Claro, subscreve-se ao modelo de museu do século XXI, onde a história é um pretexto para que se faça mais um contexto de consumo através de fetichizações banais. No entanto, ao se colocar sobre um fio, que liga a cúpula de Abu Dhabi à pirâmide de Paris, nota-se como o Louvre prefere, na sua subscrição à arquitetura contemporânea, uma nota constante de tons enuviantes da sua proposta original de flanar por obras de arte entre corredores e sessões destacados do mundo. O mundo mesmo é sugado para dentro de seu acervo, e não apenas aquele bem-sucedido da capital francesa, mas também das cidades esquecidas no interior francês e sobretudo naquelas mecas de gastos vultosos patrocinados pelos países do Oriente Médio.

Walter Benjamin, ao escrever sobre as passagens de Paris, com suas transparências, dizia que eram como “casas ou corredores que não têm nenhum lado externo – como o sonho”. Afastando-se de Baudrillard e aproximando-se de Benjamin, pode-se tecer o raciocínio de que, no fundo, todos os procedimentos feitos nesse fio de transparências remetem à intenção de tornar onírica uma experiência concreta: o saque dos egípcios na missão de Napoleão, as pilhagens das obras de arte italianas mesclando-se com as novas opressões do presente, como a exploração persistente de populações sem direitos civis nos países distantes do Oriente; tudo é dirimido em uma abstração desnorteadora. Se Horkheimer dizia que na imponente e elegante ordem haussmaniana de Paris esconde-se a brutal violência que a viabilizou, nesses museus transparentes, o testemunho da barbárie está escondido: tudo é menos marcante e etéreo. Dentre todos os símbolos, o mais marcante que se aplica às pirâmides é o de sepultamento: o que aquela do Louvre escamoteia é a capacidade de transcriação visceral do próprio museu, no qual a memória da opressão e da pilhagem nunca é escondida e sempre é escancarada, o que imediatamente advoga por uma apropriação crítica.

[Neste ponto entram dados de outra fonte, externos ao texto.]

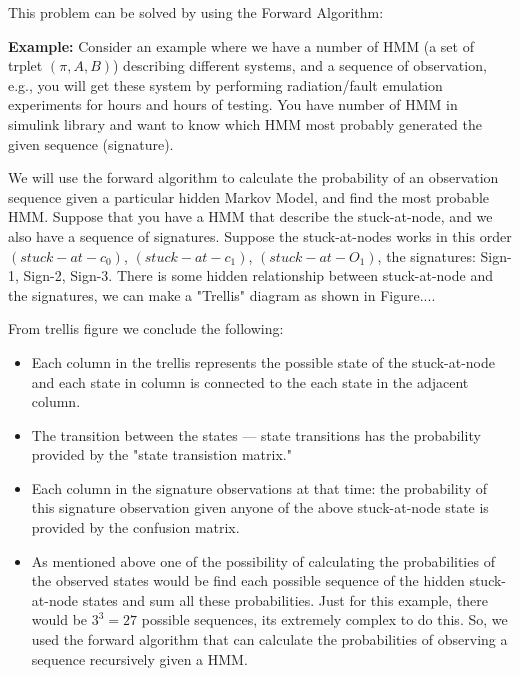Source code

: This problem can be solved by using the Forward Algorithm:

\textbf{Example:} Consider an example where we have a number of HMM (a set of trplet $(\pi, A, B)$) describing different systems, and a sequence of observation, e.g., you will get these system by performing radiation/fault emulation experiments for hours and hours of testing. You have number of HMM in simulink library and want to know which HMM most probably generated the given sequence (signature).


We will use the forward algorithm to calculate the probability of an observation sequence given a particular hidden Markov Model, and find the most probable HMM. Suppose that you have a HMM that describe the stuck-at-node, and we also have a sequence of signatures. Suppose the stuck-at-nodes works in this order $(stuck-at-c_0)$, $(stuck-at-c_1)$, $(stuck-at-O_1)$, the signatures: Sign-1, Sign-2, Sign-3. There is some hidden relationship between stuck-at-node and the signatures, we can make a "Trellis" diagram as shown in Figure....


From trellis figure we conclude the following:

\begin{itemize}

\item Each column in the trellis represents the possible state of the stuck-at-node and each state in column is connected to the each state in the adjacent column.

\item The transition between the states --- state transitions has the probability provided by the "state transistion matrix."

\item Each column in the signature observations at that time: the probability of this signature observation given anyone of the above stuck-at-node state is provided by the confusion matrix. 

\item As mentioned above one of the possibility of calculating the probabilities of the observed states would be find each possible sequence of the hidden stuck-at-node states and sum all these probabilities. Just for this example, there would be $3^3 = 27$ possible sequences, its extremely complex to do this. So, we used the forward algorithm that can calculate the probabilities of observing a sequence recursively given a HMM.

\end{itemize}

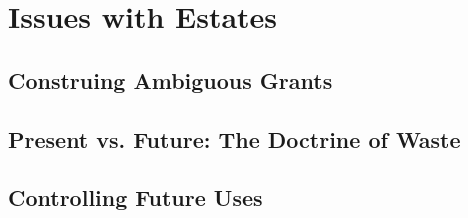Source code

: \chapter{Issues with Estates}

\section{Construing Ambiguous Grants}






\begin{questions}

\end{questions}



\section{Present vs. Future: The Doctrine of Waste}






\begin{questions}

\end{questions}




\section{Controlling Future Uses}





\begin{questions}

\end{questions}




\begin{questions}

\end{questions}




\begin{questions}

\end{questions}

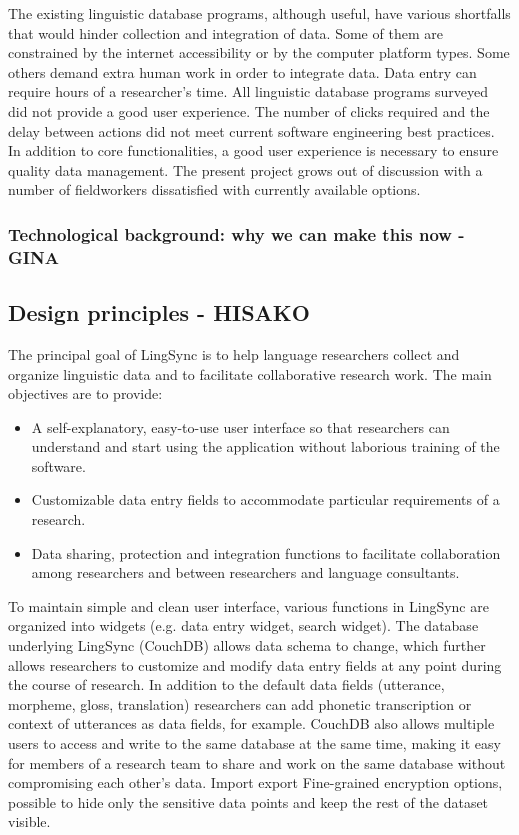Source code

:\documentclass[letterpaper, 12pt, dvips]{mitwpl}
\begin{document}
The existing linguistic database programs, although useful, have various shortfalls
that would hinder collection and integration of data. Some of them are constrained by
the internet accessibility or by the computer platform types. Some others demand extra
human work in order to integrate data. Data entry can require hours of a researcher's
time. All linguistic database programs surveyed did not provide a good user experience.
The number of clicks required and the delay between actions did not meet current
software engineering best practices. In addition to core functionalities, a good user
experience is necessary to ensure quality data management. The present project grows
out of discussion with a number of fieldworkers dissatisfied with currently available
options.


\subsubsection{Technological background: why we can make this now - GINA} 

\subsection{Design principles - HISAKO} 
\label{sec:design}

The principal goal of LingSync is to help language researchers collect and organize linguistic data and to facilitate collaborative research work. The main objectives are to provide: 

\begin{itemize} 
\item A self-explanatory, easy-to-use user interface so that researchers can understand and start using the application without laborious training of the software.  
\item Customizable data entry fields to accommodate particular requirements of a research.  
\item Data sharing, protection and integration functions to facilitate collaboration among researchers and between researchers and language consultants. 
\end{itemize} 

To maintain simple and clean user interface, various functions in LingSync are organized into widgets (e.g. data entry widget, search widget). %
The database underlying LingSync (CouchDB) allows data schema to change, which further allows researchers to customize and modify data entry fields at any point during the course of research. In addition to the default data fields (utterance, morpheme, gloss, translation) researchers can add phonetic transcription or context of utterances as data fields, for example. CouchDB also allows multiple users to access and write to the same database at the same time, making it easy for members of a research team to share and work on the same database without compromising each other's data.  
Import export 
Fine-grained encryption options, possible to hide only the sensitive data points and keep the rest of the dataset visible. 
\end{document}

Trata-se de um sintoma de uma “transparecência ” generalizada da cultura, um processo exaustivamente tratado desde os anos 1960 e reforçado por outros pontos do processo, como a distante presença dos arquitetos nesses países, protegidos por seus escritórios internacionais em que tudo se resolve à distância, ou mesmo os intensos trânsitos do capital que se cristalizam eventualmente em monumentos frívolos. A amplitude dessa operação é transversal: seus efeitos não se limitam apenas ao âmbito estrutural de opressão concreta da sociedade contemporânea, mas também da retirada de toda possibilidade da superestrutura de impor inesperadas resistências. Apaga-se a força transformadora não só do Louvre, mas da Arábia, do vidro, da transparência, do Egito Antigo e do sonho.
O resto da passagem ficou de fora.